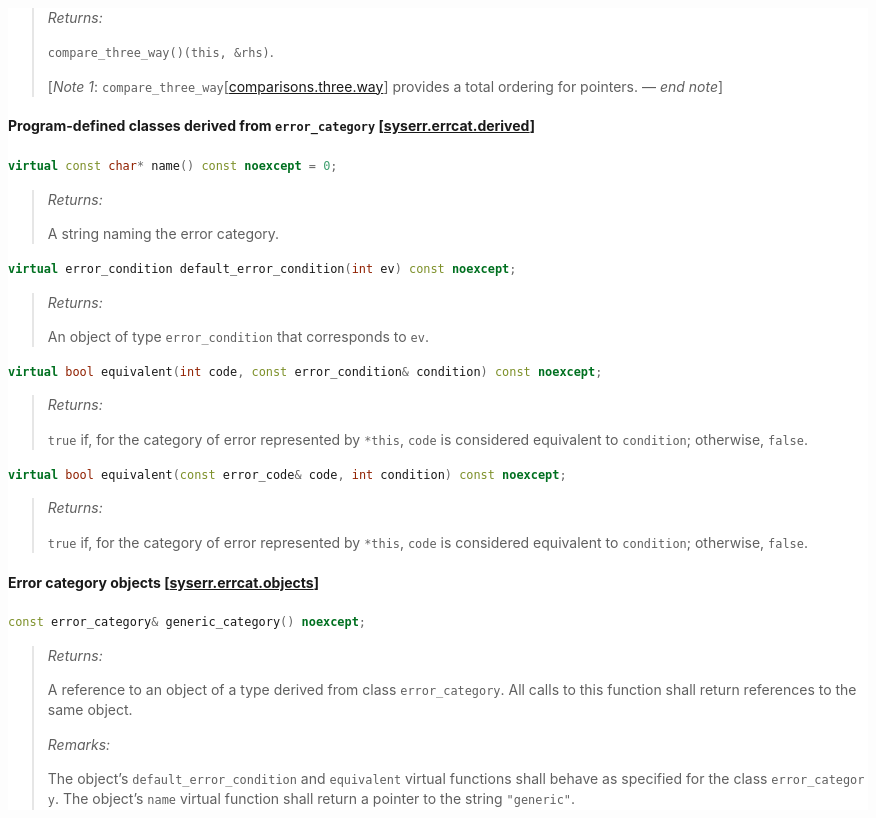 > *Returns:*
>
> `compare_three_way()(this, &rhs)`.
>
> \[*Note 1*: `compare_three_way`[[comparisons.three.way]] provides a
> total ordering for pointers. — *end note*\]

#### Program-defined classes derived from `error_category` <a id="syserr.errcat.derived">[[syserr.errcat.derived]]</a>

``` cpp
virtual const char* name() const noexcept = 0;
```

> *Returns:*
>
> A string naming the error category.

``` cpp
virtual error_condition default_error_condition(int ev) const noexcept;
```

> *Returns:*
>
> An object of type `error_condition` that corresponds to `ev`.

``` cpp
virtual bool equivalent(int code, const error_condition& condition) const noexcept;
```

> *Returns:*
>
> `true` if, for the category of error represented by `*this`, `code` is
> considered equivalent to `condition`; otherwise, `false`.

``` cpp
virtual bool equivalent(const error_code& code, int condition) const noexcept;
```

> *Returns:*
>
> `true` if, for the category of error represented by `*this`, `code` is
> considered equivalent to `condition`; otherwise, `false`.

#### Error category objects <a id="syserr.errcat.objects">[[syserr.errcat.objects]]</a>

``` cpp
const error_category& generic_category() noexcept;
```

> *Returns:*
>
> A reference to an object of a type derived from class
> `error_category`. All calls to this function shall return references
> to the same object.
>
> *Remarks:*
>
> The object’s `default_error_condition` and `equivalent` virtual
> functions shall behave as specified for the class `error_category`.
> The object’s `name` virtual function shall return a pointer to the
> string `"generic"`.


[assertions]: #assertions
[assertions.assert]: #assertions.assert
[assertions.general]: #assertions.general
[cassert.syn]: #cassert.syn
[cerrno.syn]: #cerrno.syn
[diagnostics]: #diagnostics
[diagnostics.general]: #diagnostics.general
[domain.error]: #domain.error
[errno]: #errno
[errno.general]: #errno.general
[invalid.argument]: #invalid.argument
[length.error]: #length.error
[logic.error]: #logic.error
[out.of.range]: #out.of.range
[overflow.error]: #overflow.error
[range.error]: #range.error
[runtime.error]: #runtime.error
[stacktrace]: #stacktrace
[stacktrace.basic]: #stacktrace.basic
[stacktrace.basic.cmp]: #stacktrace.basic.cmp
[stacktrace.basic.cons]: #stacktrace.basic.cons
[stacktrace.basic.hash]: #stacktrace.basic.hash
[stacktrace.basic.mod]: #stacktrace.basic.mod
[stacktrace.basic.nonmem]: #stacktrace.basic.nonmem
[stacktrace.basic.obs]: #stacktrace.basic.obs
[stacktrace.basic.overview]: #stacktrace.basic.overview
[stacktrace.entry]: #stacktrace.entry
[stacktrace.entry.cmp]: #stacktrace.entry.cmp
[stacktrace.entry.cons]: #stacktrace.entry.cons
[stacktrace.entry.obs]: #stacktrace.entry.obs
[stacktrace.entry.overview]: #stacktrace.entry.overview
[stacktrace.entry.query]: #stacktrace.entry.query
[stacktrace.format]: #stacktrace.format
[stacktrace.general]: #stacktrace.general
[stacktrace.syn]: #stacktrace.syn
[std.exceptions]: #std.exceptions
[std.exceptions.general]: #std.exceptions.general
[stdexcept.syn]: #stdexcept.syn
[syserr]: #syserr
[syserr.compare]: #syserr.compare
[syserr.errcat]: #syserr.errcat
[syserr.errcat.derived]: #syserr.errcat.derived
[syserr.errcat.nonvirtuals]: #syserr.errcat.nonvirtuals
[syserr.errcat.objects]: #syserr.errcat.objects
[syserr.errcat.overview]: #syserr.errcat.overview
[syserr.errcat.virtuals]: #syserr.errcat.virtuals
[syserr.errcode]: #syserr.errcode
[syserr.errcode.constructors]: #syserr.errcode.constructors
[syserr.errcode.modifiers]: #syserr.errcode.modifiers
[syserr.errcode.nonmembers]: #syserr.errcode.nonmembers
[syserr.errcode.observers]: #syserr.errcode.observers
[syserr.errcode.overview]: #syserr.errcode.overview
[syserr.errcondition]: #syserr.errcondition
[syserr.errcondition.constructors]: #syserr.errcondition.constructors
[syserr.errcondition.modifiers]: #syserr.errcondition.modifiers
[syserr.errcondition.nonmembers]: #syserr.errcondition.nonmembers
[syserr.errcondition.observers]: #syserr.errcondition.observers
[syserr.errcondition.overview]: #syserr.errcondition.overview
[syserr.general]: #syserr.general
[syserr.hash]: #syserr.hash
[syserr.syserr]: #syserr.syserr
[syserr.syserr.members]: #syserr.syserr.members
[syserr.syserr.overview]: #syserr.syserr.overview
[system.error.syn]: #system.error.syn
[underflow.error]: #underflow.error
[bad.alloc]: support.md#bad.alloc
[cmp.concept]: support.md#cmp.concept
[comparisons.three.way]: utilities.md#comparisons.three.way
[concepts.object]: concepts.md#concepts.object
[container.alloc.reqmts]: containers.md#container.alloc.reqmts
[container.rev.reqmts]: containers.md#container.rev.reqmts
[conv]: expr.md#conv
[cpp.predefined]: cpp.md#cpp.predefined
[defns.const.subexpr]: #defns.const.subexpr
[diagnostics.summary]: #diagnostics.summary
[errno]: #errno
[format.string.std]: utilities.md#format.string.std
[intro.execution]: basic.md#intro.execution
[iterator.concept.random.access]: iterators.md#iterator.concept.random.access
[random.access.iterators]: iterators.md#random.access.iterators
[res.on.exception.handling]: library.md#res.on.exception.handling
[sequence.reqmts]: containers.md#sequence.reqmts
[stacktrace]: #stacktrace
[syserr]: #syserr
[syserr.errcat]: #syserr.errcat
[syserr.errcode]: #syserr.errcode
[unord.hash]: utilities.md#unord.hash
[assertions]: #assertions
[errno]: #errno
[stacktrace]: #stacktrace
[std.exceptions]: #std.exceptions
[syserr]: #syserr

**WHAT IS EXPECTED:** All that belongs in your answer is the stretch of entries above from the line with "[syserr.errcondition.overview]: #syserr.errcondition.overview" through the line with "[intro.execution]: basic.md#intro.execution", printed exactly.

**RESPONSE BELOW:**
[syserr.errcondition.overview]: #syserr.errcondition.overview
[syserr.general]: #syserr.general
[syserr.hash]: #syserr.hash
[syserr.syserr]: #syserr.syserr
[syserr.syserr.members]: #syserr.syserr.members
[syserr.syserr.overview]: #syserr.syserr.overview
[system.error.syn]: #system.error.syn
[underflow.error]: #underflow.error
[bad.alloc]: support.md#bad.alloc
[cmp.concept]: support.md#cmp.concept
[comparisons.three.way]: utilities.md#comparisons.three.way
[concepts.object]: concepts.md#concepts.object
[container.alloc.reqmts]: containers.md#container.alloc.reqmts
[container.rev.reqmts]: containers.md#container.rev.reqmts
[conv]: expr.md#conv
[cpp.predefined]: cpp.md#cpp.predefined
[defns.const.subexpr]: #defns.const.subexpr
[diagnostics.summary]: #diagnostics.summary
[errno]: #errno
[format.string.std]: utilities.md#format.string.std
[intro.execution]: basic.md#intro.execution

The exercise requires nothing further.